St. Vincent - All Born Screaming

"All Born Screaming" hat ausdrucksstark die essenziellen Dinge des Lebens im Blick.

Der erste Schrei nach der Geburt ist ein Triumph, denn er entscheidet womöglich darüber, ob das Leben eine Chance erhält. Er ist ein Ur-Schrei, der die Angst, das Leiden und die Ungewissheit des Geburtsvorgangs hinter sich lässt und den Gegenpol, nämlich die Entspannung, die Zuversicht und die Liebe möglich macht. Die 1982 in Tulsa, Oklahoma, geborene Künstlerin Annie Clark, die sich St.

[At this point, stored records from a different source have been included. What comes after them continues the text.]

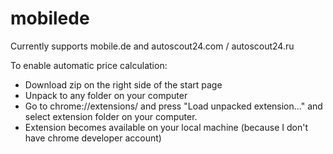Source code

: mobilede
========

Currently supports mobile.de and autoscout24.com / autoscout24.ru

To enable automatic price calculation:
* Download zip on the right side of the start page
* Unpack to any folder on your computer
* Go to chrome://extensions/ and press "Load unpacked extension..." and select extension folder on your computer.
* Extension becomes available on your local machine (because I don't have chrome developer account)

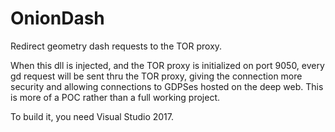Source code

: # OnionDash
Redirect geometry dash requests to the TOR proxy.

When this dll is injected, and the TOR proxy is initialized on port 9050, every gd request will be sent thru the TOR proxy, giving the connection more security and allowing connections to GDPSes hosted on the deep web. This is more of a POC rather than a full working project.

To build it, you need Visual Studio 2017.
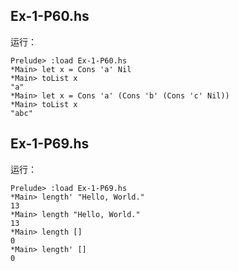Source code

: ## Ex-1-P60.hs

运行：

	Prelude> :load Ex-1-P60.hs
	*Main> let x = Cons 'a' Nil
	*Main> toList x
	"a"
	*Main> let x = Cons 'a' (Cons 'b' (Cons 'c' Nil))
	*Main> toList x
	"abc"


## Ex-1-P69.hs

运行：

	Prelude> :load Ex-1-P69.hs
	*Main> length' "Hello, World."
	13
	*Main> length "Hello, World."
	13
	*Main> length []
	0
	*Main> length' []
	0
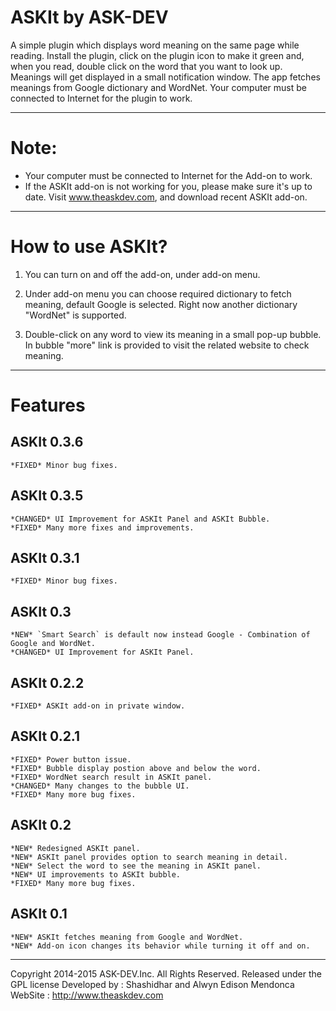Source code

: ASKIt by ASK-DEV
================

A simple plugin which displays word meaning on the same page while reading. Install the plugin, click on the plugin icon to make it green and, when you read, double click on the word that you want to look up. Meanings will get displayed in a small notification window. The app fetches meanings from Google dictionary and WordNet. Your computer must be connected to Internet for the plugin to work.

------------------------------------------------------------------------------------------------------------------------------------

Note:
=====
 - Your computer must be connected to Internet for the Add-on to work.
 - If the ASKIt add-on is not working for you, please make sure it's up to date. Visit www.theaskdev.com, and download recent ASKIt add-on.

------------------------------------------------------------------------------------------------------------------------------------
How to use ASKIt?
=================

1) You can turn on and off the add-on, under add-on menu.

2) Under add-on menu you can choose required dictionary to fetch meaning, default Google is selected. Right now another dictionary "WordNet" is supported. 

3) Double-click on any word to view its meaning in a small pop-up bubble. In bubble "more" link is provided to visit the related website to check meaning.

------------------------------------------------------------------------------------------------------------------------------------
Features
========
ASKIt 0.3.6
-----------
	*FIXED* Minor bug fixes.

ASKIt 0.3.5
-----------
	*CHANGED* UI Improvement for ASKIt Panel and ASKIt Bubble.
	*FIXED* Many more fixes and improvements.
	
ASKIt 0.3.1
-----------
	*FIXED* Minor bug fixes.

ASKIt 0.3
----------
	*NEW* `Smart Search` is default now instead Google - Combination of Google and WordNet.
	*CHANGED* UI Improvement for ASKIt Panel.
 	
ASKIt 0.2.2	
-----------
    *FIXED* ASKIt add-on in private window.

ASKIt 0.2.1
-----------

	*FIXED* Power button issue.
	*FIXED* Bubble display postion above and below the word.
	*FIXED* WordNet search result in ASKIt panel.
	*CHANGED* Many changes to the bubble UI.
	*FIXED* Many more bug fixes. 

ASKIt 0.2
---------

    *NEW* Redesigned ASKIt panel.
    *NEW* ASKIt panel provides option to search meaning in detail.
    *NEW* Select the word to see the meaning in ASKIt panel.
    *NEW* UI improvements to ASKIt bubble.
    *FIXED* Many more bug fixes.

ASKIt 0.1
---------

	*NEW* ASKIt fetches meaning from Google and WordNet.
    *NEW* Add-on icon changes its behavior while turning it off and on. 

------------------------------------------------------------------------------------------------------------------------------------
Copyright 2014-2015 ASK-DEV.Inc.
All Rights Reserved. 
Released under the GPL license
Developed by 	: Shashidhar and Alwyn Edison Mendonca
WebSite 		: http://www.theaskdev.com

Vincent nennt, überträgt die Metapher des Titels ihres siebten Albums "All Born Screaming" hinein in ihre Gegenwart: "Ich stehe auf der Schwelle zwischen Leben und Tod, und ich versuche, damit klarzukommen", gesteht sie sich ein.

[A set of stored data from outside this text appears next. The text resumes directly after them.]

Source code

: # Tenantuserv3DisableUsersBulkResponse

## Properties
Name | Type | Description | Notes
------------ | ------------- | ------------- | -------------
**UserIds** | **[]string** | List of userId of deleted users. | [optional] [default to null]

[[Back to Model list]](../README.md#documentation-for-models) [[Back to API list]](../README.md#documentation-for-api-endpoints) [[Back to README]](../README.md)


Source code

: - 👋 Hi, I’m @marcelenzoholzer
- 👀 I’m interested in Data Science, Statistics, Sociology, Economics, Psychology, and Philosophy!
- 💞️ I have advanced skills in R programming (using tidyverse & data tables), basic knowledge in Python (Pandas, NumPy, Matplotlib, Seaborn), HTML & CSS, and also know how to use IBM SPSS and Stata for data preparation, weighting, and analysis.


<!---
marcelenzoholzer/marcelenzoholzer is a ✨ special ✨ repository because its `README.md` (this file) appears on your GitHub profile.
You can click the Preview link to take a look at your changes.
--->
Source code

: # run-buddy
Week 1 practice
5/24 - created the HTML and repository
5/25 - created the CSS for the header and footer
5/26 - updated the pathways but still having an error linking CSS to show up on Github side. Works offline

Das erste Werk seit "Daddy`s Home" aus 2021 lebt von Gegensätzen und Reibungspunkten und von konsequenten, richtungsweisenden Klang-Vorgaben. Daneben wird versucht, Kontroversen miteinander zu versöhnen, verlässliche Kompromisse zu erschaffen und unkonventionelle Wege akzeptabel zu gestalten. St. Vincent ist die Denkerin und Lenkerin hinter den zehn absolut faszinierenden, intelligent strukturierten und gehaltvoll ablaufenden Kompositionen, die aufgrund ihrer Komplexität die erhebliche Substanz erst nach und nach erahnen lassen. Qualitäts-Songs mit Langzeit-Garantie!

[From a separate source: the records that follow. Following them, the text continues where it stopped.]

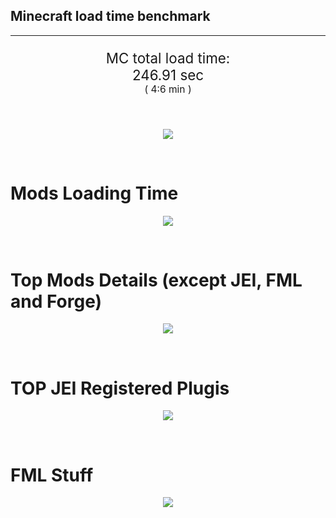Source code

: ## Minecraft load time benchmark


---

<p align="center" style="font-size:160%;">
MC total load time:<br>
246.91 sec
<br>
<sup><sub>(
4:6 min
)</sub></sup>
</p>

<br>


<p align="center">
<img src="https://quickchart.io/chart?w=400&h=30&c={
  type: 'horizontalBar',
  data: {
    datasets: [
      {label:      'MODS:', data: [106.33]},
      {label: 'FML stuff:', data: [140.57]}
    ]
  },
  options: {
    scales: {
      xAxes: [{display: false,stacked: true}],
      yAxes: [{display: false,stacked: true}],
    },
    elements: {rectangle: {borderWidth: 2}},
    legend: {display: false,},
    plugins: {datalabels: {color: 'white',formatter: (value, context) =>
      [context.dataset.label, value].join(' ')
    }}
  }
}"/>
</p>

<br>

# Mods Loading Time
<p align="center">
<img src="https://quickchart.io/chart?w=400&h=300&c={
  type: 'outlabeledPie',
  options: {
    cutoutPercentage: 25,
    plugins: {
      legend: !1,
      outlabels: {
        stretch: 5,
        padding: 1,
        text: (v,i)=>[
          v.labels[v.dataIndex],' ',
          (v.percent*1000|0)/10,
          String.fromCharCode(37)].join('')
      }
    }
  },
  data: {...
`
516fa8   5.31s Ender IO;
813e81   5.06s OpenComputers;
8f304e   5.01s Astral Sorcery;
a651a8   4.45s IndustrialCraft 2;
cd922c   3.66s NuclearCraft;
5161a8   3.36s CraftTweaker2;
495797   8.09s CraftTweaker2 (Script Loading);
213664   2.62s Forestry;
a86e51   2.15s Extra Utilities 2;
308f7e   2.04s Quark: RotN Edition;
ba3eb8   2.01s Cyclic;
436e17   1.93s Integrated Dynamics;
3e8160   1.89s The Twilight Forest;
8f4d30   1.72s Open Terrain Generator;
3eb2ba   1.63s Botania;
8c2ccd   1.59s Immersive Engineering;
3eba85   1.43s Just Enough Magiculture;
649e21   1.37s OpenBlocks;
3e68ba   1.36s AE2 Unofficial Extended Life;
61176e   1.33s Ice and Fire;
814a3e   1.27s RFTools;
444444   9.64s 9 Other mods;
333333  37.76s 126 'Fast' mods (load 1.0s - 0.1s);
222222   7.75s 300 'Instant' mods (load %3C 0.1s)
`
    .split(';').reduce((a, l) => {
      l.match(/(\w{6}) *(\d*\.\d*)s (.*)/)
      .slice(1).map((a, i) => [[String.fromCharCode(35),a].join(''), parseFloat(a), a][i])
      .forEach((s, i) => 
        [a.datasets[0].backgroundColor, a.datasets[0].data, a.labels][i].push(s)
      );
      return a
    }, {
      labels: [],
      datasets: [{
        backgroundColor: [],
        data: [],
        borderColor: 'rgba(22,22,22,0.3)',
        borderWidth: 1
      }]
    })
  }
}"/>
</p>

<br>

# Top Mods Details (except JEI, FML and Forge)
<p align="center">
<img src="https://quickchart.io/chart?w=400&h=450&c={
  options: {
    scales: {
      xAxes: [{stacked: true}],
      yAxes: [{stacked: true}],
    },
    plugins: {
      datalabels: {
        anchor: 'end',
        align: 'top',
        color: 'white',
        backgroundColor: 'rgba(46, 140, 171, 0.6)',
        borderColor: 'rgba(41, 168, 194, 1.0)',
        borderWidth: 0.5,
        borderRadius: 3,
        padding: 0,
        font: {size:10},
        formatter: (v,ctx) => 
          ctx.datasetIndex!=ctx.chart.data.datasets.length-1 ? null
            : [((ctx.chart.data.datasets.reduce((a,b)=>a- -b.data[ctx.dataIndex],0)*10)|0)/10,'s'].join('')
      },
      colorschemes: {
        scheme: 'office.Damask6'
      }
    }
  },
  type: 'bar',
  data: {...(() => {
    let a = { labels: [], datasets: [] };
`
1: Construction;
2: Loading Resources;
3: PreInitialization;
4: Initialization;
5: InterModComms$IMC;
6: PostInitialization;
7: LoadComplete;
8: ModIdMapping
`
    .split(';')
      .map(l => l.match(/\d: (.*)/).slice(1))
      .forEach(([name]) => a.datasets.push({ label: name, data: [] }));
`
                        1      2      3      4      5      6      7      8  ;
Ender IO            |  1.25|  0.00|  3.86|  0.19|  0.00|  0.00|  0.00|  0.00;
OpenComputers       |  0.12|  0.00|  3.34|  1.59|  0.00|  0.00|  0.00|  0.00;
Astral Sorcery      |  0.17|  0.00|  4.30|  0.54|  0.00|  0.00|  0.00|  0.00;
IndustrialCraft 2   |  0.74|  0.01|  3.21|  0.50|  0.00|  0.00|  0.00|  0.00;
NuclearCraft        |  1.27|  0.00|  2.17|  0.22|  0.00|  0.00|  0.00|  0.00;
CraftTweaker2       |  0.45|  0.00|  2.91|  0.00|  0.00|  0.00|  0.00|  0.00;
Forestry            |  0.33|  0.00|  1.93|  0.36|  0.00|  0.00|  0.00|  0.00;
Extra Utilities 2   |  0.05|  0.00|  2.08|  0.02|  0.00|  0.00|  0.00|  0.00;
Quark: RotN Edition |  0.03|  0.00|  1.95|  0.06|  0.00|  0.00|  0.00|  0.00;
Cyclic              |  0.04|  0.00|  1.58|  0.38|  0.00|  0.00|  0.00|  0.00;
Integrated Dynamics |  0.19|  0.00|  1.71|  0.03|  0.00|  0.00|  0.00|  0.00;
The Twilight Forest |  0.64|  0.00|  1.14|  0.11|  0.00|  0.00|  0.00|  0.00
`
    .split(';').slice(1)
      .map(l => l.split('|').map(s => s.trim()))
      .forEach(([name, ...arr], i) => {
        a.labels.push(name);
        arr.forEach((v, j) => a.datasets[j].data[i] = v)
      }); return a
  })()}
}"/>
</p>

<br>

# TOP JEI Registered Plugis
<p align="center">
<img src="https://quickchart.io/chart?w=700&c={
  options: {
    elements: { rectangle: { borderWidth: 1 } },
    legend: false
  },
  type: 'horizontalBar',
    data: {...(() => {
      let a = {
        labels: [], datasets: [{
          backgroundColor: 'rgba(0, 99, 132, 0.5)',
          borderColor: 'rgb(0, 99, 132)',
          data: []
        }]
      };
`
  1.91: jeresources.jei.JEIConfig;
  0.78: com.rwtema.extrautils2.crafting.jei.XUJEIPlugin;
  0.51: com.buuz135.industrial.jei.JEICustomPlugin;
  0.46: com.buuz135.thaumicjei.ThaumcraftJEIPlugin;
  0.39: crazypants.enderio.machines.integration.jei.MachinesPlugin;
  0.37: mezz.jei.plugins.vanilla.VanillaPlugin;
  0.31: ic2.jeiIntegration.SubModule;
  0.27: nc.integration.jei.NCJEI;
  0.18: crazypants.enderio.base.integration.jei.JeiPlugin;
  0.17: knightminer.tcomplement.plugin.jei.JEIPlugin;
  0.17: cofh.thermalexpansion.plugins.jei.JEIPluginTE;
  0.11: crafttweaker.mods.jei.JEIAddonPlugin;
  0.11: ninjabrain.gendustryjei.GendustryJEIPlugin;
  0.10: net.bdew.jeibees.BeesJEIPlugin;
  0.09: lach_01298.qmd.jei.QMDJEI;
  1.15: Other 121 Plugins
`
        .split(';')
        .map(l => l.split(':'))
        .forEach(([time, name]) => {
          a.labels.push(name);
          a.datasets[0].data.push(time)
        })
        ; return a
    })()
  }
}"/>
</p>

<br>

# FML Stuff
<p align="center">
<img src="https://quickchart.io/chart?w=500&h=400&c={
  options: {
    rotation: Math.PI,
    cutoutPercentage: 55,
    plugins: {
      legend: !1,
      outlabels: {
        stretch: 5,
        padding: 1,
        text: (v)=>v.labels
      },
      doughnutlabel: {
        labels: [
          {
            text: 'FML stuff:',
            color: 'rgba(128, 128, 128, 0.5)',
            font: {size: 18}
          },
          {
            text: [140.57,'s'].join(''),
            color: 'rgba(128, 128, 128, 1)',
            font: {size: 22}
          }
        ]
      },
    }
  },
  type: 'outlabeledPie',
  data: {...(() => {
    let a = {
      labels: [],
      datasets: [{
        backgroundColor: [],
        data: [],
        borderColor: 'rgba(22,22,22,0.3)',
        borderWidth: 2
      }]
    };
`
993A00   0.27s Loading sounds;
994400   0.30s Loading Resource - SoundHandler;
444444 140.01s Other
`
    .split(';')
      .map(l => l.match(/(\w{6}) *(\d*\.\d*)s (.*)/))
      .forEach(([, col, time, name]) => {
        a.labels.push([name, ' ', time, 's'].join(''));
        a.datasets[0].data.push(parseFloat(time));
        a.datasets[0].backgroundColor.push([String.fromCharCode(35), col].join(''))
      })
      ; return a
  })()}
}"/>
</p>

<br>

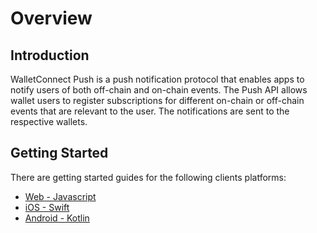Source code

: # Overview

## Introduction

WalletConnect Push is a push notification protocol that enables apps to notify users of both off-chain and on-chain events. The Push API allows wallet users to register subscriptions for different on-chain or off-chain events that are relevant to the user. The notifications are sent to the respective wallets.

## Getting Started

There are getting started guides for the following clients platforms:

- [Web - Javascript](../../web/push/installation.md)
- [iOS - Swift](../../ios/push/wallet-usage/getting-started.md)
- [Android - Kotlin](../../android/push/wallet-usage/getting-started.md)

Der Eröffnungs-Track "Hell Is Near" durchläuft eine kompositorische Metamorphose, die mit hallend-dunklen Tönen beginnt, dann zu sphärisch-jazzigen Klängen übergeht und mit schillerndem Folk-Rock weitergeführt wird, der schließlich in meditative Passagen mündet. Mehr Vielfalt kann kaum in vier Minuten untergebracht werden. Trotz der unterschiedlichen Strömungen erklingt der Song organisch fließend. Das kommt, weil St. Vincent durch ihren verbindenden, mitreißend-engagierten Gesang alles zusammenhält und somit für Solidarität unter den Noten sorgt.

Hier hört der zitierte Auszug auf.